Heidelberg underscores strategic reorientation with new brand identity

Heidelberg has introduced a new brand identity intended to underline its strategic orientation, and which features a unique, color-coded identity for each of company’s core areas going forward – services, equipment and consumables.

The new brand identity reinforces the customer benefits that Heidelberg is offering through its all-inclusive portfolio of printing equipment and services

Heidelberg has undergone extensive strategic development in recent times, and has ‘systematically adapted its portfolio to today’s and tomorrow’s customer needs and requirements’. Heidelberg CEO Gerold Linzbach has said the printing equipment manufacturer is now ‘fit for the future’, and stated: ‘The reorientation will enable Heidelberg to enjoy sustained profitable growth in the future.’

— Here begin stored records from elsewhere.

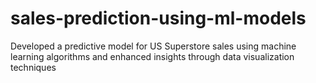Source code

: # sales-prediction-using-ml-models
Developed a predictive model for US Superstore sales using machine learning algorithms and enhanced insights through data visualization techniques

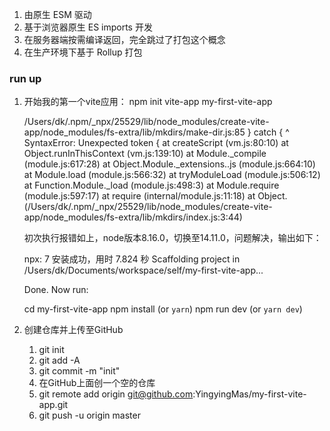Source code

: 1. 由原生 ESM 驱动
2. 基于浏览器原生 ES imports 开发
3. 在服务器端按需编译返回，完全跳过了打包这个概念
4. 在生产环境下基于 Rollup 打包
   

### run up

1. 开始我的第一个vite应用： npm init vite-app my-first-vite-app
    
    /Users/dk/.npm/_npx/25529/lib/node_modules/create-vite-app/node_modules/fs-extra/lib/mkdirs/make-dir.js:85
        } catch {
                ^
    SyntaxError: Unexpected token {
        at createScript (vm.js:80:10)
        at Object.runInThisContext (vm.js:139:10)
        at Module._compile (module.js:617:28)
        at Object.Module._extensions..js (module.js:664:10)
        at Module.load (module.js:566:32)
        at tryModuleLoad (module.js:506:12)
        at Function.Module._load (module.js:498:3)
        at Module.require (module.js:597:17)
        at require (internal/module.js:11:18)
        at Object.<anonymous> (/Users/dk/.npm/_npx/25529/lib/node_modules/create-vite-app/node_modules/fs-extra/lib/mkdirs/index.js:3:44)

    初次执行报错如上，node版本8.16.0，切换至14.11.0，问题解决，输出如下：

    npx: 7 安装成功，用时 7.824 秒
    Scaffolding project in /Users/dk/Documents/workspace/self/my-first-vite-app...

    Done. Now run:

    cd my-first-vite-app
    npm install (or `yarn`)
    npm run dev (or `yarn dev`)

2. 创建仓库并上传至GitHub
   1. git init
   2. git add -A
   3. git commit -m "init"
   4. 在GitHub上面创一个空的仓库
   5. git remote add origin git@github.com:YingyingMas/my-first-vite-app.git
   6. git push -u origin master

The new brand identity reinforces the customer benefits that Heidelberg is offering through its all-inclusive portfolio of digital and offset printing, workflows, consumables and services.

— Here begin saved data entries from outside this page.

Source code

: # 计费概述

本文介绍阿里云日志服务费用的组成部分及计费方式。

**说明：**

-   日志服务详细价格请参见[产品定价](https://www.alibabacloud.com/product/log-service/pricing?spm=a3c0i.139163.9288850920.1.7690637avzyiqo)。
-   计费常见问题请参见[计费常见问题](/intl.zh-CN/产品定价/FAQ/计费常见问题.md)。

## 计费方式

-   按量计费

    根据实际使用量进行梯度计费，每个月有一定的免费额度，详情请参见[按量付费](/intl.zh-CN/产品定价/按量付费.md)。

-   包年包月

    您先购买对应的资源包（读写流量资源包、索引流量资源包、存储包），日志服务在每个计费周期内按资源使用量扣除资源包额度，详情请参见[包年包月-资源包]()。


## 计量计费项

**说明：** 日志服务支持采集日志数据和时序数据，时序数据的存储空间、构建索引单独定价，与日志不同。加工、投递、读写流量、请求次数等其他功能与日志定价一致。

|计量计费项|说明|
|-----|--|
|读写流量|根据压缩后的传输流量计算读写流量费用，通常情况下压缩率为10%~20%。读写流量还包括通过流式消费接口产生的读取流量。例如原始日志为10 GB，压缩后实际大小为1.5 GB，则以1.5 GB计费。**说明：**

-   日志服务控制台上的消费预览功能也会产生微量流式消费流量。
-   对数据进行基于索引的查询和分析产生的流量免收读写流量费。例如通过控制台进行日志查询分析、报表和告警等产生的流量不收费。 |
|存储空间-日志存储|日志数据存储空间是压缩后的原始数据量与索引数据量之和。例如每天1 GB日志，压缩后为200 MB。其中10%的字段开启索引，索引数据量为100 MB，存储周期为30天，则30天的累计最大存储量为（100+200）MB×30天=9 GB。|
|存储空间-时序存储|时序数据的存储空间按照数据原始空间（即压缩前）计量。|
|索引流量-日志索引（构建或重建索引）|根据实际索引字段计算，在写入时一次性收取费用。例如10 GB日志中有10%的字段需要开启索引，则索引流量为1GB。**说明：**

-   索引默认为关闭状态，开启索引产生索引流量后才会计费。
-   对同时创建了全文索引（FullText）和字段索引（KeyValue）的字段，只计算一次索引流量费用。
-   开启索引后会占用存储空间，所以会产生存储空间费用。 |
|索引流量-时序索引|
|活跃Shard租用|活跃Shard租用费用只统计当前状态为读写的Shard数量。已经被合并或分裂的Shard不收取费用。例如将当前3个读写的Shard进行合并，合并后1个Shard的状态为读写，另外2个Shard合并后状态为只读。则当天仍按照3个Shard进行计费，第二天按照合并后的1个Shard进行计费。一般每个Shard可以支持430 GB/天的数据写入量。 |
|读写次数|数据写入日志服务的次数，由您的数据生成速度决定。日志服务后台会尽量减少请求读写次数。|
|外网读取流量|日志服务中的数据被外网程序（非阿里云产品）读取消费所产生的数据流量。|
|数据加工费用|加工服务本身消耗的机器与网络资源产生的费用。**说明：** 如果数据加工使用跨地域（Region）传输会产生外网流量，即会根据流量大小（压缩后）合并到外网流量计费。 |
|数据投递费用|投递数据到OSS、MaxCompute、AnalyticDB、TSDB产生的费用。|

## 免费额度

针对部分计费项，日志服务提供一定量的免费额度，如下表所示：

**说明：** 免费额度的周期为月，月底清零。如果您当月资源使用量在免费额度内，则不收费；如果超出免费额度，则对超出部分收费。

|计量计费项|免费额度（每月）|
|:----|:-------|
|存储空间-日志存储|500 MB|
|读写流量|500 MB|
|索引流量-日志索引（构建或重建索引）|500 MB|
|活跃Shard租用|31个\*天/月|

The Heidelberg portfolio is based on the three pillars of services, equipment and consumables. Each of these three areas of customer contact is being given its own color-coded identity in the rebrand, with yellow for services, blue for equipment and green for consumables. These colors are also used in the initial letter of the redesigned company logo.

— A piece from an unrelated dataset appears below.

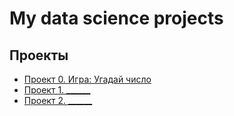 # My data science projects

## Проекты

* [Проект 0. Игра: Угадай число](_____)
* [Проект 1. ______](____)
* [Проект 2. ______](____)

Heidelberg said the new colors maintain a connection with the traditional Heidelberg blue, ‘a symbol of the company’s competence, its unique global network and all its staff’. The first letter of Heidelberg will also be used as a brand icon alongside the new logo.

As another new design element, Heidelberg will be using thematic icons to highlight the specific benefits for customers. As a result, communication will no longer focus on technical features and functions. Instead, Heidelberg will put customer benefits at the center of all its communications.

The new Heidelberg branding will be introduced and implemented worldwide by the time of drupa 2016.